Jackson has been dragged in headlines following her recent comment that Harris is "not Black"

By Nardos Haile

Staff Writer

Published September 24, 2024 3:55PM (EDT)

Janet Jackson at the Christian Siriano Spring 2024 Ready To Wear Fashion Show at the Pierre Hotel on September 8, 2023 in New York, New York. (Gilbert Flores/WWD via Getty Images)
Janet Jackson at the Christian Siriano Spring 2024 Ready To Wear Fashion Show at the Pierre Hotel on September 8, 2023 in New York, New York. (Gilbert Flores/WWD via Getty Images)

Whoopi Goldberg is standing up for Janet Jackson after the singer's baffling denial of Vice President Kamala Harris' race in a recent interview with The Guardian.

On Tuesday's episode of "The View," the host and former co-star of Jackson's in the movie "For Colored Girls" addressed the controversy surrounding the singer questioning Harris' race, asking for leniency for Jackson.

When asked about the possibility of the U.S. having its first Black female president in Harris, Jackson told The Guardian, "Well, you know what they supposedly said?
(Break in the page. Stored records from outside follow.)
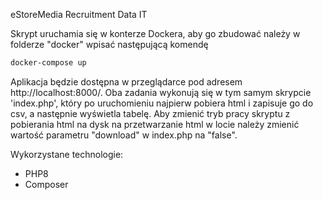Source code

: eStoreMedia Recruitment Data IT

Skrypt uruchamia się w konterze Dockera, aby go zbudować należy w folderze "docker" wpisać następującą komendę
```sh
docker-compose up
```
Aplikacja będzie dostępna w przeglądarce pod adresem http://localhost:8000/.
Oba zadania wykonują się w tym samym skrypcie 'index.php', który po uruchomieniu najpierw pobiera html i zapisuje go do csv, a następnie wyświetla tabelę.
Aby zmienić tryb pracy skryptu z pobierania html na dysk na przetwarzanie html w locie należy zmienić wartość parametru "download" w index.php na "false".

Wykorzystane technologie:
- PHP8
- Composer
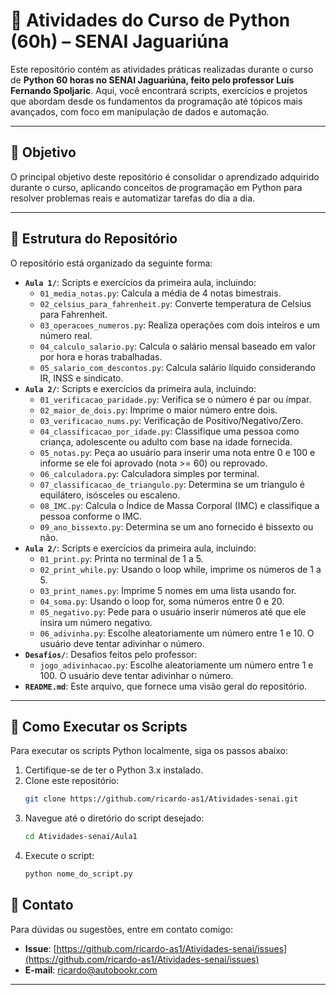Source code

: # 🐍 Atividades do Curso de Python (60h) – SENAI Jaguariúna

Este repositório contém as atividades práticas realizadas durante o curso de **Python 60 horas no SENAI Jaguariúna, feito pelo professor Luís Fernando Spoljaric**. Aqui, você encontrará scripts, exercícios e projetos que abordam desde os fundamentos da programação até tópicos mais avançados, com foco em manipulação de dados e automação.

---

## 🎯 Objetivo

O principal objetivo deste repositório é consolidar o aprendizado adquirido durante o curso, aplicando conceitos de programação em Python para resolver problemas reais e automatizar tarefas do dia a dia.

---

## 📁 Estrutura do Repositório


O repositório está organizado da seguinte forma:


- **`Aula 1/`**: Scripts e exercícios da primeira aula, incluindo:
  - `01_media_notas.py`: Calcula a média de 4 notas bimestrais.
  - `02_celsius_para_fahrenheit.py`: Converte temperatura de Celsius para Fahrenheit.
  - `03_operacoes_numeros.py`: Realiza operações com dois inteiros e um número real.
  - `04_calculo_salario.py`: Calcula o salário mensal baseado em valor por hora e horas trabalhadas.
  - `05_salario_com_descontos.py`: Calcula salário líquido considerando IR, INSS e sindicato.
- **`Aula 2/`**: Scripts e exercícios da primeira aula, incluindo:
  - `01_verificacao_paridade.py`: Verifica se o número é par ou ímpar.
  - `02_maior_de_dois.py`: Imprime o maior número entre dois.
  - `03_verificacao_nums.py`: Verificação de Positivo/Negativo/Zero.
  - `04_classificacao_por_idade.py`: Classifique uma pessoa como criança, adolescente ou adulto com base na idade fornecida.
  - `05_notas.py`: Peça ao usuário para inserir uma nota entre 0 e 100 e informe se ele foi aprovado (nota >= 60) ou reprovado.
  - `06_calculadora.py`: Calculadora simples por terminal.
  - `07_classificacao_de_triangulo.py`: Determina se um triangulo é equilátero, isósceles ou escaleno.
  - `08_IMC.py`: Calcula o Índice de Massa Corporal (IMC) e classifique a pessoa conforme o IMC.
  - `09_ano_bissexto.py`: Determina se um ano fornecido é bissexto ou não.
- **`Aula 2/`**: Scripts e exercícios da primeira aula, incluindo:
  - `01_print.py`: Printa no terminal de 1 a 5.
  - `02_print_while.py`: Usando o loop while, imprime os números de 1 a 5.
  - `03_print_names.py`: Imprime 5 nomes em uma lista usando for.
  - `04_soma.py`: Usando o loop for, soma números entre 0 e 20.
  - `05_negativo.py`: Pede para o usuário inserir números até que ele insira um número negativo.
  - `06_adivinha.py`: Escolhe aleatoriamente um número entre 1 e 10. O usuário deve tentar adivinhar o número.
- **`Desafios/`**: Desafios feitos pelo professor:
  - `jogo_adivinhacao.py`: Escolhe aleatoriamente um número entre 1 e 100. O usuário deve tentar adivinhar o número.
- **`README.md`**: Este arquivo, que fornece uma visão geral do repositório.

---

## 🚀 Como Executar os Scripts

Para executar os scripts Python localmente, siga os passos abaixo:

1. Certifique-se de ter o Python 3.x instalado.
2. Clone este repositório:
   ```bash
   git clone https://github.com/ricardo-as1/Atividades-senai.git
   ```
3. Navegue até o diretório do script desejado:
   ```bash
   cd Atividades-senai/Aula1
   ```
4. Execute o script:
   ```bash
   python nome_do_script.py
   ```

## 📧 Contato

Para dúvidas ou sugestões, entre em contato comigo:

- **Issue**: [https://github.com/ricardo-as1/Atividades-senai/issues](https://github.com/ricardo-as1/Atividades-senai/issues)
- **E-mail**: ricardo@autobookr.com

---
She's not Black. That's what I heard. That she's Indian. Her father's white."

Goldberg defended Jackson, saying, "Sometimes people get it wrong, and they’re wrong! They made a mistake; they were wrong. It happens," adding that Jackson is not a "political animal."

"Anybody who says it doesn't happen to every one of us, multiracial or not, we all do it. So OK, a little grace for the girl. A little grace for the girl," Goldberg said.

However, co-host Ana Navarro did not agree with Goldberg. Navarro pushed back, "She's got every right to not like Kamala Harris if she doesn't want to. What she did was spread misinformation. And I think it's very irresponsible when you have a platform, the way Janet Jackson does, to use that platform carelessly to spread misinformation based on a racist allegation by Donald Trump."

Harris, who is biracial — Indian and Jamaican — has been at the center of her political opponent Donald Trump also questioning her race. Last month, Trump said at the National Association for Black Journalists convention about Harris, "I didn't know she was Black until a number of years ago when she happened to turn Black."